Sunday, 16 October 2011

Corton Charlemagne and Romanee Saint Vivant

15 Oct 2011: Casual supper at home with a few friends.  Rummaging through the cellar at home, we thought we would do a horizontal of 2000 Corton Charlemagne and a vertical of Romanée Saint Vivant (by different winemakers).  Might I just begin by saying how disappointing it was to realise that the probability of finding a bottle that wasn't out of of condition, was less than 50%, more like 2 out of 5!  Two bottles by Faiveley were affected by cork taint and the bottle by Bruno Clair was madeirised.  Of the two that were ok, I liked the de la Vougeraie, just a touch more than the Simon Bize. 

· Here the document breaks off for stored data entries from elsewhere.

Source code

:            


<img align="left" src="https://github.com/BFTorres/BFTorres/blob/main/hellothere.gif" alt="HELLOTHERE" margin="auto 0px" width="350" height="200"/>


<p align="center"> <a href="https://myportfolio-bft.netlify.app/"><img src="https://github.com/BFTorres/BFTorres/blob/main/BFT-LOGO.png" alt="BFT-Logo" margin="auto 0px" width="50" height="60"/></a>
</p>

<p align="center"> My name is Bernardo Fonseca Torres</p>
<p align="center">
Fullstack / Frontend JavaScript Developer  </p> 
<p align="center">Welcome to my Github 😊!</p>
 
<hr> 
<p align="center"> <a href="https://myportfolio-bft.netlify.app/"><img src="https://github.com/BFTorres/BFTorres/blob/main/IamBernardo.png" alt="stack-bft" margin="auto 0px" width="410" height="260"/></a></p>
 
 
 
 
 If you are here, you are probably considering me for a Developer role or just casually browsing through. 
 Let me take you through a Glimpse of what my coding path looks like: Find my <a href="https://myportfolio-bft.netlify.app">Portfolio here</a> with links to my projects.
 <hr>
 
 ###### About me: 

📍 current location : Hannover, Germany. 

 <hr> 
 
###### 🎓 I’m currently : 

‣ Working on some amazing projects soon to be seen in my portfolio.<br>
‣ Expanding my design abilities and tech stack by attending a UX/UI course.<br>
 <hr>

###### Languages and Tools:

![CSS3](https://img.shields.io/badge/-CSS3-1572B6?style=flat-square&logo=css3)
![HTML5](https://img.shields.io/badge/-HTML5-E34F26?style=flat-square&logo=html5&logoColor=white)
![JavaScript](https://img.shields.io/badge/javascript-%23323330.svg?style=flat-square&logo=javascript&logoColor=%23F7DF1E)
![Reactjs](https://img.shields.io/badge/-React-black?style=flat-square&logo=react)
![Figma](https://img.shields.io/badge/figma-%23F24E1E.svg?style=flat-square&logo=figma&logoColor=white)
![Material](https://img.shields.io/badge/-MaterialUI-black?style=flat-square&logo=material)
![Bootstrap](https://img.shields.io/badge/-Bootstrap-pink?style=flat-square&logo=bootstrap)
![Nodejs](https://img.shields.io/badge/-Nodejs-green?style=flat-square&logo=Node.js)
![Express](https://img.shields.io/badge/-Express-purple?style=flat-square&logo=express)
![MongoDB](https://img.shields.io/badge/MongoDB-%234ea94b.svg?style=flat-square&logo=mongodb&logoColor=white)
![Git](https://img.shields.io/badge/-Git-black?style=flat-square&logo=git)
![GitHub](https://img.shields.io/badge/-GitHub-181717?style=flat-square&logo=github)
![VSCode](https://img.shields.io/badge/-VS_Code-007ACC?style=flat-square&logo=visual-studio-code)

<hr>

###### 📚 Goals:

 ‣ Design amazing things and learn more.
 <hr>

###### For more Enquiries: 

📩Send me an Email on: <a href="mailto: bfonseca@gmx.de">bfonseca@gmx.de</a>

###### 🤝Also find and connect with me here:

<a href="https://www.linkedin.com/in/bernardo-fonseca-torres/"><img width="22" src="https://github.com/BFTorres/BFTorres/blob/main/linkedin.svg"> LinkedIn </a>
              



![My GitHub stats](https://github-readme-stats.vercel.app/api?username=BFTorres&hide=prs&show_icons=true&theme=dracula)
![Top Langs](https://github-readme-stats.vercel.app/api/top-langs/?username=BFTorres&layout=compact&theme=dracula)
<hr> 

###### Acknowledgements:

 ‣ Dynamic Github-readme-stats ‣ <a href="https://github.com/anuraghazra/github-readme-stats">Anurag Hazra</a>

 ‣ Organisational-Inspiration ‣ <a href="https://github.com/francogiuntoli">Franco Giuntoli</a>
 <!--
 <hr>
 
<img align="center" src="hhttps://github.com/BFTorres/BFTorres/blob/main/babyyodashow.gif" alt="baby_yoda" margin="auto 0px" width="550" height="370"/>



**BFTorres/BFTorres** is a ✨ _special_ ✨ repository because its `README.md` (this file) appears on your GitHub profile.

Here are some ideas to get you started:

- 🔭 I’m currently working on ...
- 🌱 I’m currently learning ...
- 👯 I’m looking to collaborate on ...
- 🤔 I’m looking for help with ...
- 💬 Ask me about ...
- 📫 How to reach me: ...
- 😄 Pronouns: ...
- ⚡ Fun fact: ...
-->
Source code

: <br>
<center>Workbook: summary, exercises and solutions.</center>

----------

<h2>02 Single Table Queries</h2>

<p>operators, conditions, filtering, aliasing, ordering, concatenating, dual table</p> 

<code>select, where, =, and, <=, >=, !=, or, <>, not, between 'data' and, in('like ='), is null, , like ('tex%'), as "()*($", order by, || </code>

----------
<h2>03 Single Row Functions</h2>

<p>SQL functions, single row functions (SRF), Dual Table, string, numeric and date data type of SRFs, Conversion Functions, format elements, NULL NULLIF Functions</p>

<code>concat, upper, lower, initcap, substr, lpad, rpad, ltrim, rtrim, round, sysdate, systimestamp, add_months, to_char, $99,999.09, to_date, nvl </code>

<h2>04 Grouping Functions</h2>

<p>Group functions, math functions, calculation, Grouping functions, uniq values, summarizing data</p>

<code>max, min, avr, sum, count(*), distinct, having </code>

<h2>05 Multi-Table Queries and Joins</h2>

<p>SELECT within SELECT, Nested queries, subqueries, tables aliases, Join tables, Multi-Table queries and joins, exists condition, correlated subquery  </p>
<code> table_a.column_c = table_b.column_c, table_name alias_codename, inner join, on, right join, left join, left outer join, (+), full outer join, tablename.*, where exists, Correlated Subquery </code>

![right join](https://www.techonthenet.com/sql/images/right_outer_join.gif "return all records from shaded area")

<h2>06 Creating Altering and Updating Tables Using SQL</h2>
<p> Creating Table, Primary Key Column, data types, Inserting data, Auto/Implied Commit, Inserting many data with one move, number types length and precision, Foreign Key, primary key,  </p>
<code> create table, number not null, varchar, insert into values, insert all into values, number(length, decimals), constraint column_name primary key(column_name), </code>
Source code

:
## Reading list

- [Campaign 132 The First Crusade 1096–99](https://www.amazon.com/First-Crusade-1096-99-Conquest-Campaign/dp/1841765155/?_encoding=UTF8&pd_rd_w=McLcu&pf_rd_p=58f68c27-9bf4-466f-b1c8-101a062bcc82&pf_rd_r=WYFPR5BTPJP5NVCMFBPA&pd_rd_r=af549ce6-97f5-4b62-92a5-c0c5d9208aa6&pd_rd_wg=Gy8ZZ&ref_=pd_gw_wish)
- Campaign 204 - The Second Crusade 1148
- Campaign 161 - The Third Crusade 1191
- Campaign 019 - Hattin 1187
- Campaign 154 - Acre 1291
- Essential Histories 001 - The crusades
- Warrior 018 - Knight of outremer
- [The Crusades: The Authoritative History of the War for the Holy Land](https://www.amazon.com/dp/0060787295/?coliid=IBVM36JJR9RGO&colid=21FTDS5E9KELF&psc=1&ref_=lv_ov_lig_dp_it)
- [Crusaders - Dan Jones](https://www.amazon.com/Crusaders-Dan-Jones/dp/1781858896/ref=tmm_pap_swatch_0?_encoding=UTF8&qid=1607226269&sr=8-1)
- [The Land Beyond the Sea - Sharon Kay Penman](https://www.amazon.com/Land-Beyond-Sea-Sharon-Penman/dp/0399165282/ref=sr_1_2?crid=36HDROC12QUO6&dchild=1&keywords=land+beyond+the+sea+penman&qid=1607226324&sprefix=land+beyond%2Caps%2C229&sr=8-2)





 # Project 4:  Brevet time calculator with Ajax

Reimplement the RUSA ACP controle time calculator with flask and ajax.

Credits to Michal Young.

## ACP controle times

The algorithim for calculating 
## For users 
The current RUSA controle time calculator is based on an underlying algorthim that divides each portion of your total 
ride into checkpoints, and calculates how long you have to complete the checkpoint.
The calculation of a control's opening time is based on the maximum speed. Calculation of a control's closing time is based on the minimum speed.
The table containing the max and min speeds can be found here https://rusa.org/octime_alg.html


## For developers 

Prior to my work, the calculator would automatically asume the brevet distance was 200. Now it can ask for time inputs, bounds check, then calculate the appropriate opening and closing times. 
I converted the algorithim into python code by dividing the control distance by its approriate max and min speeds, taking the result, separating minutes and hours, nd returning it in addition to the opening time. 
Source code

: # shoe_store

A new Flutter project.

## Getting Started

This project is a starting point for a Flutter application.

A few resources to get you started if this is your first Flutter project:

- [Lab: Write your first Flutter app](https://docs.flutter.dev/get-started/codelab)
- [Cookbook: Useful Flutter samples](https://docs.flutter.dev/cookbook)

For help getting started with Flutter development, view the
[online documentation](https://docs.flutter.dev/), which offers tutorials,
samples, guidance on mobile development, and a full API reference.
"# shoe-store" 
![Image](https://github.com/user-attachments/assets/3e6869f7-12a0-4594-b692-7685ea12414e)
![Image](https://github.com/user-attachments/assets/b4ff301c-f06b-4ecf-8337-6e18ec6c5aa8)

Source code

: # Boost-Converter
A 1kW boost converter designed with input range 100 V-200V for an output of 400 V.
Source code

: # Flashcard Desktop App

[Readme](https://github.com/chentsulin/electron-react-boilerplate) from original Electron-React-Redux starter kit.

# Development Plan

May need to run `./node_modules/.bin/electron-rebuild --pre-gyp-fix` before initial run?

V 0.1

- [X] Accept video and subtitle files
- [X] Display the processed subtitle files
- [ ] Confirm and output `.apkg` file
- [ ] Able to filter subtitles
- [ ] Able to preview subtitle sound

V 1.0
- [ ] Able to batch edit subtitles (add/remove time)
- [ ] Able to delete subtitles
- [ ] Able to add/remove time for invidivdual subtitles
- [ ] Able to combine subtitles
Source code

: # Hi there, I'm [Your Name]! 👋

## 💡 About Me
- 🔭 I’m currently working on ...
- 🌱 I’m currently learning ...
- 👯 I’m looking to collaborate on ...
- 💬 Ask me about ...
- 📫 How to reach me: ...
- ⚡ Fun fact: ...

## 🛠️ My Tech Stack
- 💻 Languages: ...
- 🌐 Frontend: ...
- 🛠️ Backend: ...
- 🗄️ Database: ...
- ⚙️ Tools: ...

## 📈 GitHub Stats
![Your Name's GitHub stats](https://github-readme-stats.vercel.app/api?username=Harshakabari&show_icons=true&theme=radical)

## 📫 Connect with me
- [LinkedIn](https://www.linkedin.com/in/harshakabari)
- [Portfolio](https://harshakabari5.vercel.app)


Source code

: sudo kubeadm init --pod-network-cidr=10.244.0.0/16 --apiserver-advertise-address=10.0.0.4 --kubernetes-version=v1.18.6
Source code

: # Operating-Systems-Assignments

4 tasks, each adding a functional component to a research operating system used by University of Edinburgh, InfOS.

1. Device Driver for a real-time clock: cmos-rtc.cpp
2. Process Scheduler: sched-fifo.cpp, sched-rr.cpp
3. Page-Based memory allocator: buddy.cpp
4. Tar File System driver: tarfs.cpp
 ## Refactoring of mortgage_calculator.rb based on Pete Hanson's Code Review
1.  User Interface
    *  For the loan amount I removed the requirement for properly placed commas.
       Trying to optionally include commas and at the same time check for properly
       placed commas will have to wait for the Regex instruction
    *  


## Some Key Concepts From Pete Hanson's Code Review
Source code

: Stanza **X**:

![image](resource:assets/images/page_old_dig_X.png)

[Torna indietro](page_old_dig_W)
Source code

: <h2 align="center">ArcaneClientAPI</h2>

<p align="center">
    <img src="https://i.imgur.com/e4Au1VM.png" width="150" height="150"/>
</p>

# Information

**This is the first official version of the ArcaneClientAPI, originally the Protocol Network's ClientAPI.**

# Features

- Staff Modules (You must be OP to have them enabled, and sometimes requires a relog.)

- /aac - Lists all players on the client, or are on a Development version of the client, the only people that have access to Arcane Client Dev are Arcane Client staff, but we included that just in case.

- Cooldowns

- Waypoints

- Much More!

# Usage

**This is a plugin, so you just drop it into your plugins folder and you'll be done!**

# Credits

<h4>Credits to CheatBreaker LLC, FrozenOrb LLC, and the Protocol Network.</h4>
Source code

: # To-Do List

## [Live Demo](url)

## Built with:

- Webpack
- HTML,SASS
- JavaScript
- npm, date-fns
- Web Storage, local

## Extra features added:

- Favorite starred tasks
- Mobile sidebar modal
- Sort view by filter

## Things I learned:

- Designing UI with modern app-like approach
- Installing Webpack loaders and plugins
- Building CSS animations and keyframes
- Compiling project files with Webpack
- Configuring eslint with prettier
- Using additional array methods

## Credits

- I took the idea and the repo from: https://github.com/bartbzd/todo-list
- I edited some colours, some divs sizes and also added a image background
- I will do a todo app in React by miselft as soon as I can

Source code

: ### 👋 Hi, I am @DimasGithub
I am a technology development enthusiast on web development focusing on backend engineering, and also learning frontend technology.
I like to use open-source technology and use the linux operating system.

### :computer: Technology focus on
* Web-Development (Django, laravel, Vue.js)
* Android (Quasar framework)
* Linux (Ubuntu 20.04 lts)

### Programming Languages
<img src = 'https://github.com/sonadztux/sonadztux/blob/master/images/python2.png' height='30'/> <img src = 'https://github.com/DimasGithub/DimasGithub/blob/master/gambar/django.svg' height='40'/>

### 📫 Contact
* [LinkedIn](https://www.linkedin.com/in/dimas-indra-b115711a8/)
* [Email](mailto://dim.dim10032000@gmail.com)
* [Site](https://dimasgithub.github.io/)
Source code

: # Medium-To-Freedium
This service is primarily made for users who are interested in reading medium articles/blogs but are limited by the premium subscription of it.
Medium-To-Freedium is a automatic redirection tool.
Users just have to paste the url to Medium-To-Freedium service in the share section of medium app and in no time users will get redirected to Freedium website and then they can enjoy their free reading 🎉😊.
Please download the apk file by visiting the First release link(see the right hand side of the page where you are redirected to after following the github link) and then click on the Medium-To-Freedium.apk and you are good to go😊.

2000 Corton-Charlemagne, de La Vougeraie: the wine needed a little time to open up to reveal its green apple, citrus, mineral nose, with a hint of dried blossoms and faint toasty character.  Pure and precise, lovely minerality, mid-weight, nicely rounded with mouth-coating texture, but not fatty.  Nice stylish finish. 16.5/20

2000 Corton-Charlemagne, Simon Bize:  Much tighter and racier than the Vougeraie's version, showing much more steely character, overlaid with citrus and green apple.  Tasting a little mean and austere still, but nicely structured with the light-handed use of oak and very minerally. Persistent finish.  This wine should benefit from further cellaring. 16/20

Then we had a vertical of Romanée-Saint-Vivants (by different winemakers):
1985 Romanée-Saint-Vivant, Alain Hudelot-Noëllat:  Beautiful mature bouquet of savoury, mushroom, violet.  Silky texture, with just enough acidity and softened tannin holding up the structure and freshness.  Tasting now, it's a beauty, classy and reminded us of what Romanée-Saint-Vivant was about: silky elegance, classy beauty, understated power (relative to Richebourg), with a mesmerizingly perfumed bouquet.  This 1985 beauty in its state now totally epitomised this description.  Lovely sweet and lingering finish, a little drying.  I would drink this wine now and for next 2 - 3 years to enjoy at peak.  17.5/20

1989 Romanée-Saint-Vivant, Michel Voarick (in magnum): a little funky and gamey, featuring Asian spice and some floral character, and a faint bretty note.  Well-made, still tasting fresh, but did not quite have the poise, elegance, class nor bouquet to endear us.  A touch simple.  Drink now. 15.5/20

2000 Romanée-Saint-Vivant, de l'Arlot: An attractive nose of black fruit and spice, some floral.  On the palate, lacks the body, intensity or complexity of the 2002 Confuron RSV.  Velvety-textured, demure and well-crafted, but perhaps a little simple and lacking in character.  Drink now and for next 5 - 6 years. 16/20

2002 Romanée-Saint Vivant, Jean-Jacques Confuron:  Aromatically very enticing and powerful: spicy, floral and just beginning to show animal character. Packed with ripe pinot fruit and fine and beautifully integrated tannin, giving the wine a velvety texture and a weighty palate. Full of balanced richness, purity, elegance and class.  Drink now and for next 10+ years.  Eric said it would be like the 1985 Hudelot-Noellat RSV then!  17.5/20

We actually preceded these RSV's with a bottle of 1989 Beaucastel Chateauneuf-du-Pape, which was simply fabulous: sweet spicy black cherry fruit, tobacco, leather, and liquorice.  Lovely concentrated fruit, showing intensity, complexity, harmony and a very long finish.   Drink now and for the next 10+ years!  18/20  (Easily the red of the evening, thank you Eric!)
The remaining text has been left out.